As a mentor for startups for more than ten years, I learned how to quickly assess and formulate a SWOT analysis based on a few meetings. The same processes apply when deciding to invest in a company, although you have more time to reach a final conclusion about whether or not to invest.
In the past when I’ve judged startup competitions, I have seen companies that I would have killed to invest in if I had the capital at the time: TransferWise, Criteo and GoEuro, to name a few. So even though I didn’t have the capital, I knew my instincts were good. 

Tip two: set guidelines

My first four angel investments in startups include French television startup Molotov.tv, Latvian SaaS automation platform Attitude AI, touchscreen software and publishing startup Orson & Co and UK education software platform Black Country Atelier. How did I select these? I ran them past my guidelines for investing.

It’s important to set guidelines that work for you. I always make sure I invest in companies that have a straightforward business model that makes sense to me, companies to which I bring more than just money and PR experience, and finally, if possible, I like to invest in BIG picture ideas -- to make a change for good in the world. Not every business can do this, but some have the potential to do so, and that makes investing really exciting.
How did I arrive at these guidelines? I built Ballou PR on cash alone as a sole shareholder, expanded it to three markets that were foreign to me, and along the way, created an award-winning culture. I took what worked for me, and what I learned along the way, and therefore, I like to invest in companies where I can use this same skill set and give them the benefit of my experience. My PR background is also valuable in advising whether the company or product offering is media-genic and if it will get coverage that will drive adoption. In addition, I also reach out to my contacts to see the likelihood of follow-on funding as I know what metrics the company needs to hit before being introduced to the various stakeholders. This helps the startups have their pick of VCs to lead the series A, B and onwards.
Ultimately it depends on you and your background. Maybe you only want to invest in companies that are in your area of expertise. Maybe you want to invest in companies that are based near you, or have women or minority founders. But set those guidelines because you will be overwhelmed with requests and you have to have a filter to stop you from going insane!

Tip three: set a budget per year
Set a budget at the beginning of the year.  It’s very easy to just keep investing or, worse yet (for the entrepreneur), to promise them an investment and not be able to follow through — remember, it’s their dream you are playing with.
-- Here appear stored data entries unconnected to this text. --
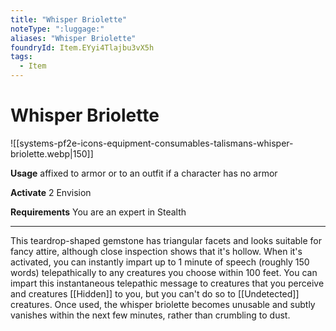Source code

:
 ```yaml
---
title: "Whisper Briolette"
noteType: ":luggage:"
aliases: "Whisper Briolette"
foundryId: Item.EYyi4Tlajbu3vX5h
tags:
  - Item
---
```


# Whisper Briolette
![[systems-pf2e-icons-equipment-consumables-talismans-whisper-briolette.webp|150]]

**Usage** affixed to armor or to an outfit if a character has no armor

**Activate** 2 Envision

**Requirements** You are an expert in Stealth

* * *

This teardrop-shaped gemstone has triangular facets and looks suitable for fancy attire, although close inspection shows that it's hollow. When it's activated, you can instantly impart up to 1 minute of speech (roughly 150 words) telepathically to any creatures you choose within 100 feet. You can impart this instantaneous telepathic message to creatures that you perceive and creatures [[Hidden]] to you, but you can't do so to [[Undetected]] creatures. Once used, the whisper briolette becomes unusable and subtly vanishes within the next few minutes, rather than crumbling to dust.
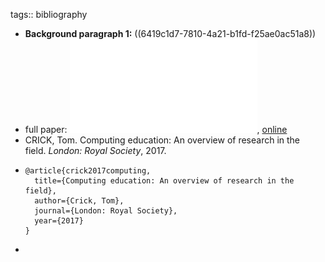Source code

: tags:: bibliography

- **Background paragraph 1:** ((6419c1d7-7810-4a21-b1fd-f25ae0ac51a8))
- full paper: ![local copy](../assets/computing-education-an-overview-of-research_1679409496259_0.pdf), [online](http://cronfa.swan.ac.uk/Record/cronfa43589)
- CRICK, Tom. Computing education: An overview of research in the field. *London: Royal Society*, 2017.
- ```
  @article{crick2017computing,
    title={Computing education: An overview of research in the field},
    author={Crick, Tom},
    journal={London: Royal Society},
    year={2017}
  }
  ```
-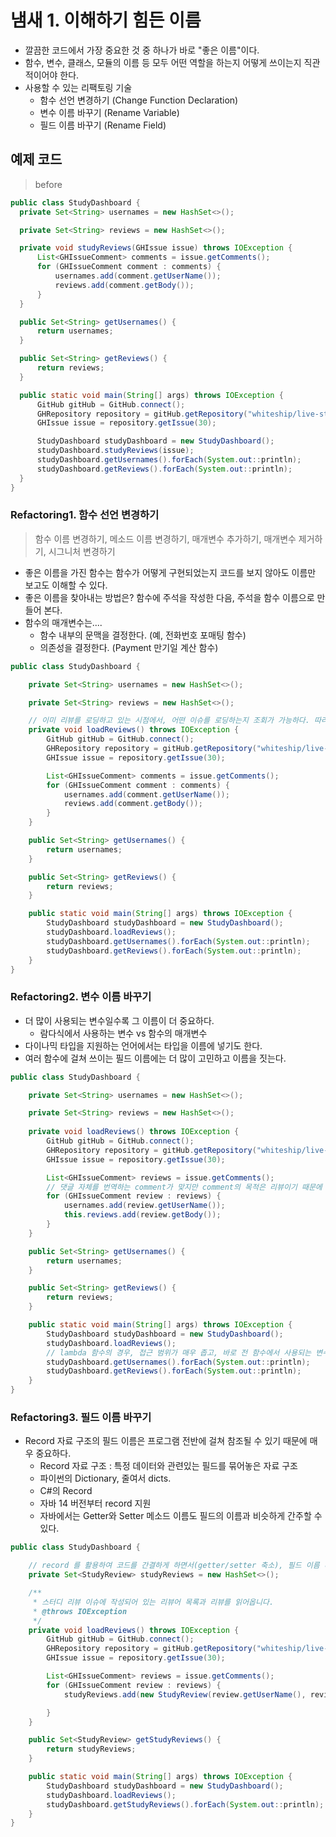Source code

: # 냄새 1. 이해하기 힘든 이름

- 깔끔한 코드에서 가장 중요한 것 중 하나가 바로 "좋은 이름"이다.
- 함수, 변수, 클래스, 모듈의 이름 등 모두 어떤 역할을 하는지 어떻게 쓰이는지 직관적이어야 한다.
- 사용할 수 있는 리팩토링 기술
  - 함수 선언 변경하기 (Change Function Declaration)
  - 변수 이름 바꾸기 (Rename Variable)
  - 필드 이름 바꾸기 (Rename Field)

## 예제 코드

> before

```java
public class StudyDashboard {
  private Set<String> usernames = new HashSet<>();

  private Set<String> reviews = new HashSet<>();

  private void studyReviews(GHIssue issue) throws IOException {
      List<GHIssueComment> comments = issue.getComments();
      for (GHIssueComment comment : comments) {
          usernames.add(comment.getUserName());
          reviews.add(comment.getBody());
      }
  }

  public Set<String> getUsernames() {
      return usernames;
  }

  public Set<String> getReviews() {
      return reviews;
  }

  public static void main(String[] args) throws IOException {
      GitHub gitHub = GitHub.connect();
      GHRepository repository = gitHub.getRepository("whiteship/live-study");
      GHIssue issue = repository.getIssue(30);

      StudyDashboard studyDashboard = new StudyDashboard();
      studyDashboard.studyReviews(issue);
      studyDashboard.getUsernames().forEach(System.out::println);
      studyDashboard.getReviews().forEach(System.out::println);
  }
}
```
### Refactoring1. 함수 선언 변경하기

> 함수 이름 변경하기, 메소드 이름 변경하기, 매개변수 추가하기, 매개변수 제거하기, 시그니처 변경하기

- 좋은 이름을 가진 함수는 함수가 어떻게 구현되었는지 코드를 보지 않아도 이름만 보고도 이해할 수 있다.
- 좋은 이름을 찾아내는 방법은? 함수에 주석을 작성한 다음, 주석을 함수 이름으로 만들어 본다.
- 함수의 매개변수는....
  - 함수 내부의 문맥을 결정한다. (예, 전화번호 포매팅 함수)
  - 의존성을 결정한다. (Payment 만기일 계산 함수)

```java
public class StudyDashboard {

    private Set<String> usernames = new HashSet<>();

    private Set<String> reviews = new HashSet<>();

    // 이미 리뷰를 로딩하고 있는 시점에서, 어떤 이슈를 로딩하는지 조회가 가능하다. 따라서, 매개변수로 issue를 전달할 필요가 없다.
    private void loadReviews() throws IOException {
        GitHub gitHub = GitHub.connect();
        GHRepository repository = gitHub.getRepository("whiteship/live-study");
        GHIssue issue = repository.getIssue(30);

        List<GHIssueComment> comments = issue.getComments();
        for (GHIssueComment comment : comments) {
            usernames.add(comment.getUserName());
            reviews.add(comment.getBody());
        }
    }

    public Set<String> getUsernames() {
        return usernames;
    }

    public Set<String> getReviews() {
        return reviews;
    }

    public static void main(String[] args) throws IOException {
        StudyDashboard studyDashboard = new StudyDashboard();
        studyDashboard.loadReviews();
        studyDashboard.getUsernames().forEach(System.out::println);
        studyDashboard.getReviews().forEach(System.out::println);
    }
}
```

### Refactoring2. 변수 이름 바꾸기

- 더 많이 사용되는 변수일수록 그 이름이 더 중요하다.
  - 람다식에서 사용하는 변수 vs 함수의 매개변수
- 다이나믹 타입을 지원하는 언어에서는 타입을 이름에 넣기도 한다.
- 여러 함수에 걸쳐 쓰이는 필드 이름에는 더 많이 고민하고 이름을 짓는다.

```java
public class StudyDashboard {

    private Set<String> usernames = new HashSet<>();

    private Set<String> reviews = new HashSet<>();
    
    private void loadReviews() throws IOException {
        GitHub gitHub = GitHub.connect();
        GHRepository repository = gitHub.getRepository("whiteship/live-study");
        GHIssue issue = repository.getIssue(30);

        List<GHIssueComment> reviews = issue.getComments();
      	// 댓글 자체를 번역하는 comment가 맞지만 comment의 목적은 리뷰이기 때문에 리뷰라고 명명하는게 더 타당하다.
        for (GHIssueComment review : reviews) {
            usernames.add(review.getUserName());
            this.reviews.add(review.getBody());
        }
    }

    public Set<String> getUsernames() {
        return usernames;
    }

    public Set<String> getReviews() {
        return reviews;
    }

    public static void main(String[] args) throws IOException {
        StudyDashboard studyDashboard = new StudyDashboard();
        studyDashboard.loadReviews();
      	// lambda 함수의 경우, 접근 범위가 매우 좁고, 바로 전 함수에서 사용되는 변수를 바로 알 수 있어서 굳이 명시할 필요가 없다.
        studyDashboard.getUsernames().forEach(System.out::println);
        studyDashboard.getReviews().forEach(System.out::println);
    }
}
```

### Refactoring3. 필드 이름 바꾸기

- Record 자료 구조의 필드 이름은 프로그램 전반에 걸쳐 참조될 수 있기 때문에 매우 중요하다.
  - Record 자료 구조 : 특정 데이터와 관련있는 필드를 묶어놓은 자료 구조
  - 파이썬의 Dictionary, 줄여서 dicts.
  - C#의 Record
  - 자바 14 버전부터 record 지원
  - 자바에서는 Getter와 Setter 메소드 이름도 필드의 이름과 비슷하게 간주할 수 있다.

```java
public class StudyDashboard {

    // record 를 활용하여 코드를 간결하게 하면서(getter/setter 축소), 필드 이름 리팩토링
    private Set<StudyReview> studyReviews = new HashSet<>();

    /**
     * 스터디 리뷰 이슈에 작성되어 있는 리뷰어 목록과 리뷰를 읽어옵니다.
     * @throws IOException
     */
    private void loadReviews() throws IOException {
        GitHub gitHub = GitHub.connect();
        GHRepository repository = gitHub.getRepository("whiteship/live-study");
        GHIssue issue = repository.getIssue(30);

        List<GHIssueComment> reviews = issue.getComments();
        for (GHIssueComment review : reviews) {
            studyReviews.add(new StudyReview(review.getUserName(), review.getBody()));

        }
    }

    public Set<StudyReview> getStudyReviews() {
        return studyReviews;
    }

    public static void main(String[] args) throws IOException {
        StudyDashboard studyDashboard = new StudyDashboard();
        studyDashboard.loadReviews();
        studyDashboard.getStudyReviews().forEach(System.out::println);
    }
}
```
Tip four: collect the paperwork

It sounds obvious but you’d be surprised by how many angels don’t do this.  And imagine not being able to prove that you invested and have shares in a company, when it exits for an extraordinary multiple?

What makes a good investor?
A good investor has a lot more to offer besides money. You need to know how to operate a business, and have relevant skills and experience in the industry of the company in question.
In addition – and this is crucial – you need to know when to stop talking.  I have been in several board meetings where other board members drone on, more keen to grandstand than to focus on the business at hand.  Investors with super-sized egos are detrimental to the business.
Try to help the business organise. For example, the team at Attitude AI are great at sending weekly emails with accomplishments and challenges, with specific asks to angels for help. They have effectively harnessed the skills and network of their angels in order to solve problems, which helps to move things along quickly. They have board representation so we have quarterly board meetings that cover everything — this includes: financials, sales, sales pipeline, technology, IP, personnel, operations, risks and goals.

Finally, what are the biggest mistakes I've made as an investor, and what did I learn from them?
Don’t rush in. Most people who like working with startups have the same problem: they fall in love with an idea or the team before thoroughly vetting it.  Being an optimist is a fine quality, but one must temper it with discipline. I spend a great deal of time consulting with other angel investors and VCs about deals I’m considering, as they are often able to identify stumbling blocks that I don’t spot.
For example, on a recent deal that I declined, I spoke to a VC and an angel investor who had seen the same deck. The reasons they cited for not investing at this stage would have taken me weeks to identify for myself.
In short, my advice is to practice by being a mentor, stick to your investment guidelines, set a budget and collect the paperwork.  And enjoy yourself - angel investing is a great learning experience.